(Saved entries)
=== Begin Enclosure ===
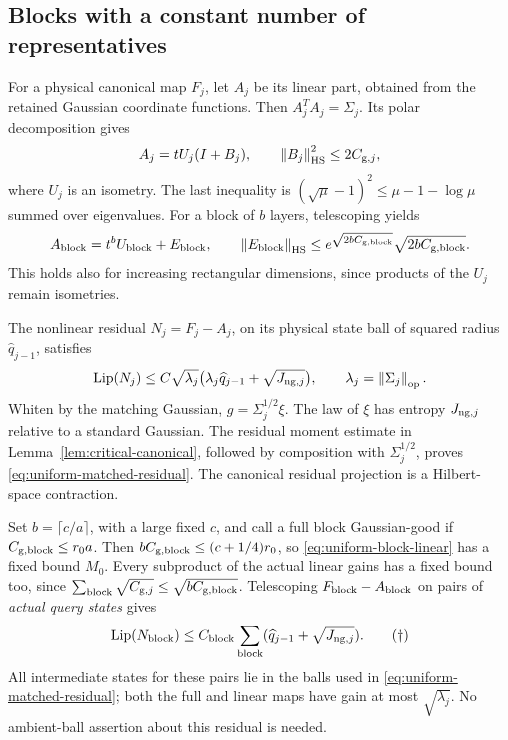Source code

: \documentclass[11pt]{article}
\theoremstyle{remark}
\newcommand{\Lip}{\operatorname{Lip}}
\newcommand{\norm}[1]{\left\lVert #1\right\rVert}
\begin{document}
\subsection{Blocks with a constant number of representatives}

For a physical canonical map $F_j$, let $A_j$ be its linear
part, obtained from the retained Gaussian coordinate functions.
Then $A_j^TA_j=\Sigma_j$. Its polar decomposition gives
\[
 A_j=tU_j(I+B_j),\qquad
 \norm{B_j}_{\rm HS}^2\le2C_{{\rm g},j},
\]
where $U_j$ is an isometry. The last inequality is
$(\sqrt\mu-1)^2\le\mu-1-\log\mu$ summed over eigenvalues.
For a block of $b$ layers, telescoping yields
\begin{equation}
 A_{\rm block}=t^bU_{\rm block}+E_{\rm block},\qquad
 \norm{E_{\rm block}}_{\rm HS}
 \le e^{\sqrt{2bC_{\rm g,block}}}
                   \sqrt{2bC_{\rm g,block}}.
 \label{eq:uniform-block-linear}
\end{equation}
This holds also for increasing rectangular dimensions, since
products of the $U_j$ remain isometries.

The nonlinear residual $N_j=F_j-A_j$, on its physical state
ball of squared radius $\widehat q_{j-1}$, satisfies
\begin{equation}
 \Lip(N_j)\le C\sqrt{\lambda_j}
       \bigl(\lambda_j\widehat q_{j-1}+
                         \sqrt{J_{{\rm ng},j}}\bigr),
 \qquad\lambda_j=\norm{\Sigma_j}_{\rm op}.
 \label{eq:uniform-matched-residual}
\end{equation}
Whiten by the matching Gaussian, $g=\Sigma_j^{1/2}\xi$.
The law of $\xi$ has entropy $J_{{\rm ng},j}$ relative to
a standard Gaussian. The residual moment estimate in
Lemma~\ref{lem:critical-canonical}, followed by composition
with $\Sigma_j^{1/2}$, proves
\eqref{eq:uniform-matched-residual}. The canonical residual
projection is a Hilbert-space contraction.

Set $b=\lceil c/a\rceil$, with a large fixed $c$, and call a
full block Gaussian-good if
$C_{\rm g,block}\le r_0a$. Then
$bC_{\rm g,block}\le(c+1/4)r_0$, so
\eqref{eq:uniform-block-linear} has a fixed bound $M_0$.
Every subproduct of the actual linear gains has a fixed
bound too, since
$\sum_{\rm block}\sqrt{C_{{\rm g},j}}
\le\sqrt{bC_{\rm g,block}}$.
Telescoping $F_{\rm block}-A_{\rm block}$ on pairs of
\emph{actual query states} gives
\[
 \Lip(N_{\rm block})\le C_{\rm block}
       \sum_{\rm block}
       (\widehat q_{j-1}+\sqrt{J_{{\rm ng},j}}).
 \tag{\(\dagger\)}
\]
All intermediate states for these pairs lie in the balls
used in \eqref{eq:uniform-matched-residual}; both the full
and linear maps have gain at most $\sqrt{\lambda_j}$.
No ambient-ball assertion about this residual is needed.
\end{document}
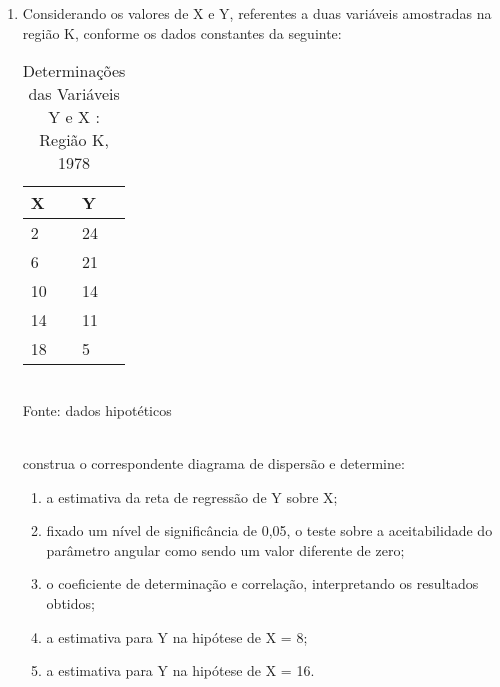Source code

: \begin{enumerate}[resume]
\item Considerando os valores de X e Y, referentes a duas variáveis amostradas na região K, conforme os dados constantes da seguinte:
	\begin{table}[!htb]
	\centering
	\caption{Determinações das Variáveis Y e X : Região K, 1978}
	\vspace{0.5cm}
	\begin{tabular}{ll}
	X & Y \\
	\hline 
	2 & 24  \\
	6 & 21  \\
	10 & 14 \\
	14 & 11  \\
	18 & 5  \\
	\end{tabular}\\
	Fonte: dados hipotéticos\\
	\end{table}\\	
	construa o correspondente diagrama de dispersão e determine:
	\begin{enumerate}
	\item a estimativa da reta de regressão de Y sobre X;
	\item fixado um nível de significância de 0,05, o teste sobre a aceitabilidade do parâmetro angular como sendo um valor diferente de zero;
	\item o coeficiente de determinação e correlação, interpretando os resultados obtidos;
	\item	a estimativa para Y na hipótese de X = 8;
	\item	a estimativa para Y na hipótese de X = 16.
	\end{enumerate}
	

\end{enumerate}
=== End Enclosure ===
• _PROBLEM DETAILS_: Beginning with the line above that has "fixed bound $M_0$." and going on through the line that has "os resultados obtidos;", retype every line exactly and add nothing else; drop the pictures.

• _EXERCISE SOLUTION_:
\eqref{eq:uniform-block-linear} has a fixed bound $M_0$.
Every subproduct of the actual linear gains has a fixed
bound too, since
$\sum_{\rm block}\sqrt{C_{{\rm g},j}}
\le\sqrt{bC_{\rm g,block}}$.
Telescoping $F_{\rm block}-A_{\rm block}$ on pairs of
\emph{actual query states} gives
\[
 \Lip(N_{\rm block})\le C_{\rm block}
       \sum_{\rm block}
       (\widehat q_{j-1}+\sqrt{J_{{\rm ng},j}}).
 \tag{\(\dagger\)}
\]
All intermediate states for these pairs lie in the balls
used in \eqref{eq:uniform-matched-residual}; both the full
and linear maps have gain at most $\sqrt{\lambda_j}$.
No ambient-ball assertion about this residual is needed.
\end{document}
Source code

: \begin{enumerate}[resume]
\item Considerando os valores de X e Y, referentes a duas variáveis amostradas na região K, conforme os dados constantes da seguinte:
	\begin{table}[!htb]
	\centering
	\caption{Determinações das Variáveis Y e X : Região K, 1978}
	\vspace{0.5cm}
	\begin{tabular}{ll}
	X & Y \\
	\hline 
	2 & 24  \\
	6 & 21  \\
	10 & 14 \\
	14 & 11  \\
	18 & 5  \\
	\end{tabular}\\
	Fonte: dados hipotéticos\\
	\end{table}\\	
	construa o correspondente diagrama de dispersão e determine:
	\begin{enumerate}
	\item a estimativa da reta de regressão de Y sobre X;
	\item fixado um nível de significância de 0,05, o teste sobre a aceitabilidade do parâmetro angular como sendo um valor diferente de zero;
	\item o coeficiente de determinação e correlação, interpretando os resultados obtidos;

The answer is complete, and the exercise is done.